Solid review by ScienceDaily on two studies investigating cancer-driving mutations in non-coding DNA
ScienceDaily’s review highlights two recent studies that have identified cancer-driving mutations in ‘dark matter’ regions of the cancer genome. Both articles describe the presence of a single nucleotide base change that can result in what has been termed the “U1-snRNA mutation,” and their association with non-coding DNA (ncDNA).
The first article primarily examines the relationship between mutations in ncDNA (more specifically, the U1-snRNA mutation) and sonic hedgehog (SHH) medulloblastomas (cancer). The second looked at the association of the same snRNA mutation and chronic lymphocytic leukemia and hepatocellular carcinomas, two notable subtypes of cancer. Both mutations were studied revealing the potential for a new target for treatment of various subtypes of cancers.

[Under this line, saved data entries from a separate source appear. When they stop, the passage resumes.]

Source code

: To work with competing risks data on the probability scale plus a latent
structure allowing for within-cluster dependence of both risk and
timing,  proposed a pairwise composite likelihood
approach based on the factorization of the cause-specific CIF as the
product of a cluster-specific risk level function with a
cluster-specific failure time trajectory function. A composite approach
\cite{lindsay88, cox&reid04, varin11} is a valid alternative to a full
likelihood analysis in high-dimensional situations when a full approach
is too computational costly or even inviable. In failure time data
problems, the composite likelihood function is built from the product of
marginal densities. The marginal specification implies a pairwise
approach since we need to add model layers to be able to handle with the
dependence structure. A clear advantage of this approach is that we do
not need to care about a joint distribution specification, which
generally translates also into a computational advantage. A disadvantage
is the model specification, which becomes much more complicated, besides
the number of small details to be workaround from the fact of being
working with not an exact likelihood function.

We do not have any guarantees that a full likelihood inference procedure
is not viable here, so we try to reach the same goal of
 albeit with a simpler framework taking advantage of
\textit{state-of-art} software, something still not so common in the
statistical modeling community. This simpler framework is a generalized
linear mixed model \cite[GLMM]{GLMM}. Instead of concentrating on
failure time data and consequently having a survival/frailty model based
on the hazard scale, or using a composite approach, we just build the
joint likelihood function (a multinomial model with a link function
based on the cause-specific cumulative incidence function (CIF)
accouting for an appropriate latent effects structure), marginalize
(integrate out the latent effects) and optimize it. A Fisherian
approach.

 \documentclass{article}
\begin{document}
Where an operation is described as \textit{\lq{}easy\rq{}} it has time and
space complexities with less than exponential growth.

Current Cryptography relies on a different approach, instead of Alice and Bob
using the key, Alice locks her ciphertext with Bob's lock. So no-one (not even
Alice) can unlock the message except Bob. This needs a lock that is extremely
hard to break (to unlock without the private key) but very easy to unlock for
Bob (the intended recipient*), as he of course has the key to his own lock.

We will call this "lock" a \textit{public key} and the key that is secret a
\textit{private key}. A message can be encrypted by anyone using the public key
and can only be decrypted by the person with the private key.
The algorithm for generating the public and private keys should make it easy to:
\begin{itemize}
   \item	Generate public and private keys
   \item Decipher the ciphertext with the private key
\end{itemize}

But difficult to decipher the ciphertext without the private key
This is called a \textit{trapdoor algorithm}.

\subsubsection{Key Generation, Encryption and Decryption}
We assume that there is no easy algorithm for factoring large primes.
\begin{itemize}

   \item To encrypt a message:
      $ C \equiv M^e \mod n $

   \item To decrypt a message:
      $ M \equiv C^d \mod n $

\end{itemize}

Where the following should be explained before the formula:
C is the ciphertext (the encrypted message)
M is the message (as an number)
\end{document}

As a whole, this review concisely summarizes the discoveries of the respective research while maintaining an objective stance regarding the implications of this finding. ScienceDaily’s review is highly effective in that it utilizes direct quotes from lead researchers Dr. Lincoln Stein and Dr. Michael Taylor to substantiate its claims. It should be noted that there was a moderate-to-high degree of scientific jargon within the article – although, this does not diminish its impact to the intended audience as any necessary terms have been clarified for the reader.
There are some small issues regarding credibility of the report itself. In this article, the author fails to provide any information for themselves nor do they credit any sources independent of the research articles. Despite these minor issues, this article accurately reports the findings of this publication in a clear and understandable manner.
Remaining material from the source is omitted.